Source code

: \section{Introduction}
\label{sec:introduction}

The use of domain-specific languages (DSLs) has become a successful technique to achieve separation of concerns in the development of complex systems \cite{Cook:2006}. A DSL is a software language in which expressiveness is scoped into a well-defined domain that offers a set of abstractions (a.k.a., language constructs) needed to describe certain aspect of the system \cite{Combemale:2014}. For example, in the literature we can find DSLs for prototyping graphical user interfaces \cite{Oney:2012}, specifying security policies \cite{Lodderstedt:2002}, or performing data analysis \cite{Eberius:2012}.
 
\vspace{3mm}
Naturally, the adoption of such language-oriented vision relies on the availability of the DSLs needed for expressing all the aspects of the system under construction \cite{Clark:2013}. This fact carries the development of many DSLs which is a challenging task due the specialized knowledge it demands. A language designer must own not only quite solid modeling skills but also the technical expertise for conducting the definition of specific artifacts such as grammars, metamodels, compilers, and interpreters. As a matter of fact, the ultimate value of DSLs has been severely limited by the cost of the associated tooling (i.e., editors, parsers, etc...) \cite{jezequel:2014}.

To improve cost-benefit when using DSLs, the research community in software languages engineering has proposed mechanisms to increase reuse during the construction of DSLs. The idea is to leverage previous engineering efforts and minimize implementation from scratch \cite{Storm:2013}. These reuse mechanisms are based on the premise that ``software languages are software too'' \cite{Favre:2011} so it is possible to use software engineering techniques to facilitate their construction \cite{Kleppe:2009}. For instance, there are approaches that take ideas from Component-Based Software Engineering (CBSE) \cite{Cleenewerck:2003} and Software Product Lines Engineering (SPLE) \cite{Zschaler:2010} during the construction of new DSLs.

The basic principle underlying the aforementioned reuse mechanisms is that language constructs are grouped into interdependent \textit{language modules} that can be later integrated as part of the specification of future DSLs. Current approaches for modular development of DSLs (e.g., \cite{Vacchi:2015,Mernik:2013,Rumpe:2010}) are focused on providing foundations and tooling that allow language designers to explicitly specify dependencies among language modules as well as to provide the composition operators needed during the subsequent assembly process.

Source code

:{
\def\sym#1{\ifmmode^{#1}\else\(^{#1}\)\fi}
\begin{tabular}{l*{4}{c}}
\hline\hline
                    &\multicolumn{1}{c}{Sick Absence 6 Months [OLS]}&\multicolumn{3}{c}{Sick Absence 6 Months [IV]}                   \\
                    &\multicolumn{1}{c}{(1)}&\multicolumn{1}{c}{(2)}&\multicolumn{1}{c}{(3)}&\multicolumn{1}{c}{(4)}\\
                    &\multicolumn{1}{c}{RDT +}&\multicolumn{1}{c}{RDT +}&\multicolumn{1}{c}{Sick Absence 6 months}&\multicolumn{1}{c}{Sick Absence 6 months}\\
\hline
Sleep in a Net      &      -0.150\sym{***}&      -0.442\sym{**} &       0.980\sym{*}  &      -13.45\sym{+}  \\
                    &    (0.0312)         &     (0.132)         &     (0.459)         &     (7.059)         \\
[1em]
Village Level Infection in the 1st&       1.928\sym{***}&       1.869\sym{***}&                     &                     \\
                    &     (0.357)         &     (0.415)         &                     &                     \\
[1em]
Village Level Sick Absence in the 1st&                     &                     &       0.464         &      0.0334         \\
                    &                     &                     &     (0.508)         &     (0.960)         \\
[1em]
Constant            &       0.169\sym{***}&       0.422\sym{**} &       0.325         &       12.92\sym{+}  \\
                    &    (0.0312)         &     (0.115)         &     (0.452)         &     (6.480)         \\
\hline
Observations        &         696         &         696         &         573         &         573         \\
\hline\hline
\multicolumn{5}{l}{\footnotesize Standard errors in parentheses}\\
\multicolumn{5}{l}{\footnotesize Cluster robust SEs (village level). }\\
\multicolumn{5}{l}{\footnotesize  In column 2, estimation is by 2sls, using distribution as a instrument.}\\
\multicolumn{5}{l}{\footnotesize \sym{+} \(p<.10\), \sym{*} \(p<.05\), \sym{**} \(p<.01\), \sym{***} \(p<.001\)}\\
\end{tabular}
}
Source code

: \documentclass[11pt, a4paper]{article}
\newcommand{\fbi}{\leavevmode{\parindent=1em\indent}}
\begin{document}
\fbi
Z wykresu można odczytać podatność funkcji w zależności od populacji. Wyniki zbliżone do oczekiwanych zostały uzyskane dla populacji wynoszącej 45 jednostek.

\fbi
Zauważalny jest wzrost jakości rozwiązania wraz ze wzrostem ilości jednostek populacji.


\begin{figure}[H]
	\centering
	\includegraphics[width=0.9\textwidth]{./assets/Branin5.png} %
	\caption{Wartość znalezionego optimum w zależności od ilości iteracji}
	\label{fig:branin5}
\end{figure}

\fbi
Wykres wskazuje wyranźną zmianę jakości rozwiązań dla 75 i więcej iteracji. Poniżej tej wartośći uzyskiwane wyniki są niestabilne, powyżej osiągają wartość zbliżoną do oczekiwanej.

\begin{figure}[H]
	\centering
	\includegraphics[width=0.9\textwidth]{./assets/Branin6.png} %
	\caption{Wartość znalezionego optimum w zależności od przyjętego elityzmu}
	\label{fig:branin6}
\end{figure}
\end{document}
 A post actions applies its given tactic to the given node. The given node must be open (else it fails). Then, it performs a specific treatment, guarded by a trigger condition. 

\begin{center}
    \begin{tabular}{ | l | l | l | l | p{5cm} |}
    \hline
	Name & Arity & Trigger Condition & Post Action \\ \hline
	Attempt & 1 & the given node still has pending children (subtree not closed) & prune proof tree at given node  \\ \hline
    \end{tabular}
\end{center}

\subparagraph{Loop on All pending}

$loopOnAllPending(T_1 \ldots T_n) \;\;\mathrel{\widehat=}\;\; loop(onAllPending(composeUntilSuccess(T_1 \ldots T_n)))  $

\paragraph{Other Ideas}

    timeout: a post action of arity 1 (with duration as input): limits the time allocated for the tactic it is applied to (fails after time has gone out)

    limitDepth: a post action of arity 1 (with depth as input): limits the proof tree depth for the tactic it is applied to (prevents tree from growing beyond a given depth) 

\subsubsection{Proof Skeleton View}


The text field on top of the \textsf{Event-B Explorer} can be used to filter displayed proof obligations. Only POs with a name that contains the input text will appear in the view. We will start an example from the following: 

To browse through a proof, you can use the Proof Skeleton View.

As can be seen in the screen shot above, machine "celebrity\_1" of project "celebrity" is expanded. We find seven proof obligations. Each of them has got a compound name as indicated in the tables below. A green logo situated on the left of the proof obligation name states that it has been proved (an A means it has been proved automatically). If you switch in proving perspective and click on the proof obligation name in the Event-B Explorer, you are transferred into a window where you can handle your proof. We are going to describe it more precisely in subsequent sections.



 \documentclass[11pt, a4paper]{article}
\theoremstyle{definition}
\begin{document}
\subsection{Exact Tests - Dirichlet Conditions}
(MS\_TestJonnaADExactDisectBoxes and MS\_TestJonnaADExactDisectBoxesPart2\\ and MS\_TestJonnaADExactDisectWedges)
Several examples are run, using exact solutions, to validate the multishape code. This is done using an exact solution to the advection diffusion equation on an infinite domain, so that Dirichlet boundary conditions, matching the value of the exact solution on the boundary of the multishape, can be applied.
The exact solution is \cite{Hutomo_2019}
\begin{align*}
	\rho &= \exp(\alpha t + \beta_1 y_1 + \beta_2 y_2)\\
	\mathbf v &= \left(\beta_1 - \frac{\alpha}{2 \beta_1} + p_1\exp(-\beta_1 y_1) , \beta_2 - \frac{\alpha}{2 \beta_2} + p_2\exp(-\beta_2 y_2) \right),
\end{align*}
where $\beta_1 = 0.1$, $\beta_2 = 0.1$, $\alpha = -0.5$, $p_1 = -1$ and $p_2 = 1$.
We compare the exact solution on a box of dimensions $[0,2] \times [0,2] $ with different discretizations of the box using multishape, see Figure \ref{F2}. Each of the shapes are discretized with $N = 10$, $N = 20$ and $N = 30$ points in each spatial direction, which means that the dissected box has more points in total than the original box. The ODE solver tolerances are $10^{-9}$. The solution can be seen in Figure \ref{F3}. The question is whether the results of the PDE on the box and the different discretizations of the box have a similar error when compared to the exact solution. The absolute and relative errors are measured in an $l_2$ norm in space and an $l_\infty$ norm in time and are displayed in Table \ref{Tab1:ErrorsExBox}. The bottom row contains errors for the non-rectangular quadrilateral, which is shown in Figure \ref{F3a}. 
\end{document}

§ §

- [Required work]:
From the top of the material above, please transcribe each line exactly. Include the line with "Naturally, the adoption" and end there.

- [Solution to the exercise]:
Source code

: \section{Introduction}
\label{sec:introduction}

The use of domain-specific languages (DSLs) has become a successful technique to achieve separation of concerns in the development of complex systems \cite{Cook:2006}. A DSL is a software language in which expressiveness is scoped into a well-defined domain that offers a set of abstractions (a.k.a., language constructs) needed to describe certain aspect of the system \cite{Combemale:2014}. For example, in the literature we can find DSLs for prototyping graphical user interfaces \cite{Oney:2012}, specifying security policies \cite{Lodderstedt:2002}, or performing data analysis \cite{Eberius:2012}.
 
\vspace{3mm}
Naturally, the adoption of such language-oriented vision relies on the availability of the DSLs needed for expressing all the aspects of the system under construction \cite{Clark:2013}. This fact carries the development of many DSLs which is a challenging task due the specialized knowledge it demands. A language designer must own not only quite solid modeling skills but also the technical expertise for conducting the definition of specific artifacts such as grammars, metamodels, compilers, and interpreters. As a matter of fact, the ultimate value of DSLs has been severely limited by the cost of the associated tooling (i.e., editors, parsers, etc...) \cite{jezequel:2014}.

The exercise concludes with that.